Structural change and accuracy
The structural change (TM-score between conformations) vs. the prediction accuracy (TM-score) for the test conformations can be seen in Fig. 4a. The accuracy decreases with the structural change, even though there are accurate predictions at changes as large as 0.4 TM-score. Hinge motions are less accurately predicted than rearrangements and fold switches (Fig. 4b). All three types of conformational change can result in both larger and smaller overall structural changes (Fig. 7c), suggesting that the type of change does not determine the accuracy, but the amount of structural change does.
Selecting accurate conformations
The predicted lDDT (plDDT1) does not reflect the TM-score towards different conformations (Pearson R = 0.52, Fig. 5a). At the same time, the plDDT score is highly correlated to the overall structural accuracy on the validation set when not considering alternative conformations (Pearson R > 0.9, see below Fig. 9c). In the case of alternative conformations, it seems that the plDDT is rather a metric for how the structure may move, describing protein flexibility.

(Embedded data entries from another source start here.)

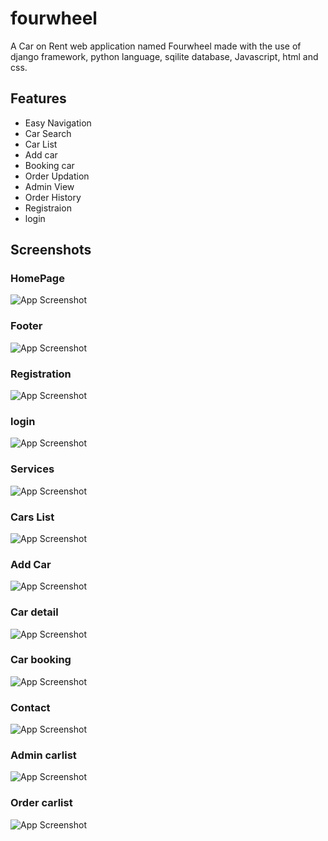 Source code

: # fourwheel

A Car on Rent web application named Fourwheel made with the use of django framework, python language, sqilite database, Javascript, html and css.


## Features

- Easy Navigation
- Car Search
- Car List
- Add car
- Booking car 
- Order Updation 
- Admin View
- Order History
- Registraion 
- login


## Screenshots
<h3>HomePage</h3>

![App Screenshot](fourwheel/Screenshot/Homepage.png)

<h3>Footer</h3>

![App Screenshot](fourwheel/Screenshot/Footer.png)

<h3>Registration</h3>

![App Screenshot](fourwheel/Screenshot/Registration.png)

<h3>login</h3>

![App Screenshot](fourwheel/Screenshot/login.png)

<h3>Services</h3>

![App Screenshot](fourwheel/Screenshot/Services.png)

<h3>Cars List</h3>

![App Screenshot](fourwheel/Screenshot/Carlist.png)

<h3>Add Car</h3>

![App Screenshot](fourwheel/Screenshot/addcar.png)

<h3>Car detail</h3>

![App Screenshot](fourwheel/Screenshot/Cardetail.png)

<h3>Car booking</h3>

![App Screenshot](fourwheel/Screenshot/Carbooking.png)

<h3>Contact</h3>

![App Screenshot](fourwheel/Screenshot/Contact.png)

<h3>Admin carlist</h3>

![App Screenshot](fourwheel/Screenshot/admincarlist.png)

<h3>Order carlist</h3>

![App Screenshot](fourwheel/Screenshot/orderlist.png)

Figure 5b highlights the finding for all samples of structures that could be predicted with a TM-score >0.8 for both train and test conformations (n = 52, Fig. 1c). The plDDT scores are high for a range of different conformations and similarities to both train and test conformations vary extensively. There seems to be no clear relationship between the plDDT and known conformations from the PDB suggesting that confidence metrics can’t be used to select for certain conformations. This agrees with the findings that this procedure is stochastic (see 'Differences in internal network representations do not correspond to differences in predicted structures').
The regions with lower plDDT tend to be flexible regions that are affected by conformational changes (Fig. 5c). This seems to be the case for predictions for PDB IDs 4AVA/4AVB, 1L5T/2BKA and 7OHG/6S2U. For 6O1X/6O1Z, one of the sampled conformations has low plDDT in the region where the conformations differ and the other has high pIDDT values. For 3ZSF/2YLN, both conformations have high plDDT overall and no flexible central region as in 4AVA/4AVB is found. This indicates that the plDDT is to be related to the regions that may change between conformations in some, but not in all cases.
Discussion
Structure prediction of alternative conformations with Cfold
The purpose of Cfold is not to replace AlphaFold2 in the prediction of protein structures, but to instead predict more than one conformation of a structure when this is possible. These conformational ensembles represent multiple important states of proteins that can inform functional aspects that a single structure can not. In contrast to previous attempts to predict the structure of different conformations5,7,8, Cfold is evaluated on a comprehensive set (n = 155 vs n = 8 previously) of structural states distinct from those seen during training. This is crucial to assess if conformational states can be predicted and are not simply reproduced from memory (as is the case when using e.g. AlphaFold21).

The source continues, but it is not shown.